Montag, 24. April 2023

Erinnerungen 1 - Frühe Kindheit

Ich erinnere mich, wie nach einer Bombenacht 1943,  ich mit meiner Mutter aus dem Keller unseres kleinen Hauses  in Lichterfelde nach oben kam, und um uns  alle Häuser in Flammen standen. Wir kamen  in dieser Nacht nicht mehr rechtzeitig in den Bunker, weil mir schlecht war, und meine Mutter nicht mehr rechtzeitig mit mir aus dem Haus kam. In dieser Nacht war Steglitz das Ziel der Bomben. Meine Mutter, eine moderne Frau der zwanziger Jahre , Journalisten und ein Kind ihrer Zeit,  war in dieser Nacht tief religiös geworden.  Ich stelle mir vor, wie sie die ganze Nacht um unser Leben gebetet  hat. Gott hat sie erhört und sie hat das nie vergessen.

Im gleichen Jahr 1943 wurde die Familie, mein Bruder und ich, evakuiert, in die Burg Ranis in Thüringen, zu meinen Grosseltern. Mein jüngster Bruder wurde erst in Ranis geboren. In der Burg war auch die Verwaltung des Roten Kreuzes ausgelagert. Eines Morgens ging ich über den Hof und wurde von einem dicken Mann angeschrien, warum wir nicht ordentlich grüssten. Gemeint war der Hitlergruss, den mir noch niemand beigebracht hatte. Ich danke meinen Eltern noch heute dafür. Ich erfuhr später, dass der dicke Mann der Präsident des Roten Kreuzes war.
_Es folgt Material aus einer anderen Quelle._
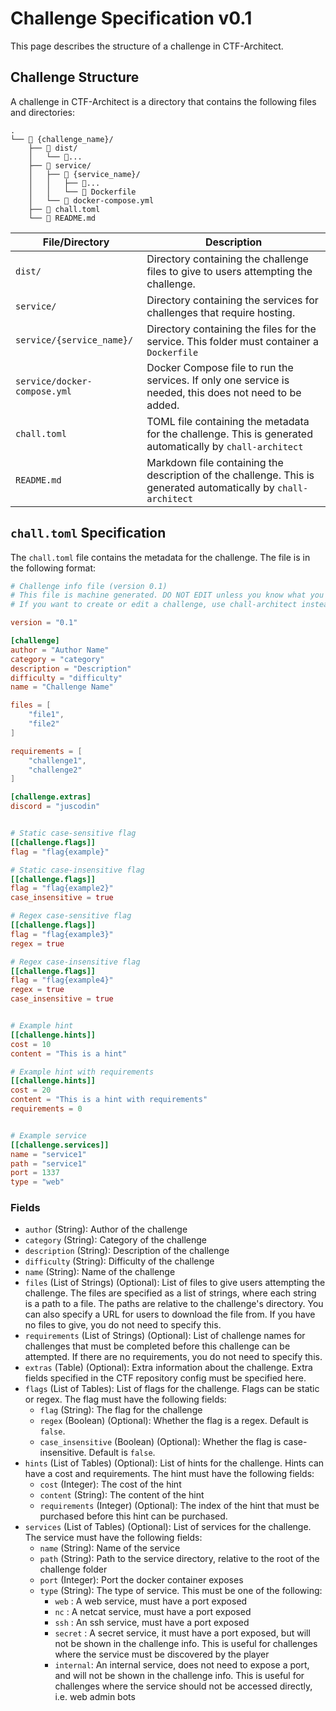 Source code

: # Challenge Specification v0.1
This page describes the structure of a challenge in CTF-Architect.

## Challenge Structure
A challenge in CTF-Architect is a directory that contains the following files and directories:

```
.
└── 📁 {challenge_name}/
    ├── 📁 dist/
    │   └── 📄...
    ├── 📁 service/
    │   ├── 📁 {service_name}/
    │   │   ├── 📄...
    │   │   └── 🐋 Dockerfile
    │   └── 🐋 docker-compose.yml
    ├── 📄 chall.toml
    └── 📄 README.md
```

| File/Directory | Description |
| -------------- | ----------- |
| `dist/` | Directory containing the challenge files to give to users attempting the challenge. |
| `service/` | Directory containing the services for challenges that require hosting. |
| `service/{service_name}/` | Directory containing the files for the service. This folder must container a `Dockerfile` |
| `service/docker-compose.yml` | Docker Compose file to run the services. If only one service is needed, this does not need to be added. |
| `chall.toml` | TOML file containing the metadata for the challenge. This is generated automatically by `chall-architect` |
| `README.md` | Markdown file containing the description of the challenge. This is generated automatically by `chall-architect` |

## `chall.toml` Specification
The `chall.toml` file contains the metadata for the challenge. The file is in the following format:

```toml
# Challenge info file (version 0.1)
# This file is machine generated. DO NOT EDIT unless you know what you are doing.
# If you want to create or edit a challenge, use chall-architect instead.

version = "0.1"

[challenge]
author = "Author Name"
category = "category"
description = "Description"
difficulty = "difficulty"
name = "Challenge Name"

files = [
    "file1",
    "file2"
]

requirements = [
    "challenge1",
    "challenge2"
]

[challenge.extras]
discord = "juscodin"


# Static case-sensitive flag
[[challenge.flags]]
flag = "flag{example}"

# Static case-insensitive flag
[[challenge.flags]]
flag = "flag{example2}"
case_insensitive = true

# Regex case-sensitive flag
[[challenge.flags]]
flag = "flag{example3}"
regex = true

# Regex case-insensitive flag
[[challenge.flags]]
flag = "flag{example4}"
regex = true
case_insensitive = true


# Example hint
[[challenge.hints]]
cost = 10
content = "This is a hint"

# Example hint with requirements
[[challenge.hints]]
cost = 20
content = "This is a hint with requirements"
requirements = 0


# Example service
[[challenge.services]]
name = "service1"
path = "service1"
port = 1337
type = "web"
```

### Fields
- `author` (String): Author of the challenge
- `category` (String): Category of the challenge
- `description` (String): Description of the challenge
- `difficulty` (String): Difficulty of the challenge
- `name` (String): Name of the challenge
- `files` (List of Strings) (Optional): List of files to give users attempting the challenge. The files are specified as a list of strings, where each string is a path to a file. The paths are relative to the challenge's directory. You can also specify a URL for users to download the file from. If you have no files to give, you do not need to specify this.
- `requirements` (List of Strings) (Optional): List of challenge names for challenges that must be completed before this challenge can be attempted. If there are no requirements, you do not need to specify this.
- `extras` (Table) (Optional): Extra information about the challenge. Extra fields specified in the CTF repository config must be specified here.
- `flags` (List of Tables): List of flags for the challenge. Flags can be static or regex. The flag must have the following fields:
    - `flag` (String): The flag for the challenge
    - `regex` (Boolean) (Optional): Whether the flag is a regex. Default is `false`.
    - `case_insensitive` (Boolean) (Optional): Whether the flag is case-insensitive. Default is `false`.
- `hints` (List of Tables) (Optional): List of hints for the challenge. Hints can have a cost and requirements. The hint must have the following fields:
    - `cost` (Integer): The cost of the hint
    - `content` (String): The content of the hint
    - `requirements` (Integer) (Optional): The index of the hint that must be purchased before this hint can be purchased.
- `services` (List of Tables) (Optional): List of services for the challenge. The service must have the following fields:
    - `name` (String): Name of the service
    - `path` (String): Path to the service directory, relative to the root of the challenge folder
    - `port` (Integer): Port the docker container exposes
    - `type` (String): The type of service. This must be one of the following:
        - `web`     : A web service, must have a port exposed
        - `nc`      : A netcat service, must have a port exposed
        - `ssh`     : An ssh service, must have a port exposed
        - `secret`  : A secret service, it must have a port exposed, but will not be shown in the challenge info. This is useful for challenges where the service must be discovered by the player
        - `internal`: An internal service, does not need to expose a port, and will not be shown in the challenge info. This is useful for challenges where the service should not be accessed directly, i.e. web admin bots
Meine Grosseltern  hatten bis zum Krieg auf der Burg einen Bärenzwinger, mit zwei Bären, Iwan und Paula. Die Bären mussten mit Beginn der Nahrungsrationierung getötet werden und die Felle lagen im Wohnzimmer der Grosseltern. Immer wenn meine Mutter uns drei Jungens nicht mehr im Zaum halten konnte, lieferte sie meinen Bruder Arnim und mich bei meiner Grossmutter ab, die uns dann, jeden auf ein Bärenfell setzte und Iwan und Paula auf uns aufpassen liess. Wir hatten grossen Respekt vor den Bärenköpfen,  die auch als Präparat ihre mächtigen Zähne zeigten. Wir trauten uns nicht, die Anordnung unserer Grossmutter zu missachten.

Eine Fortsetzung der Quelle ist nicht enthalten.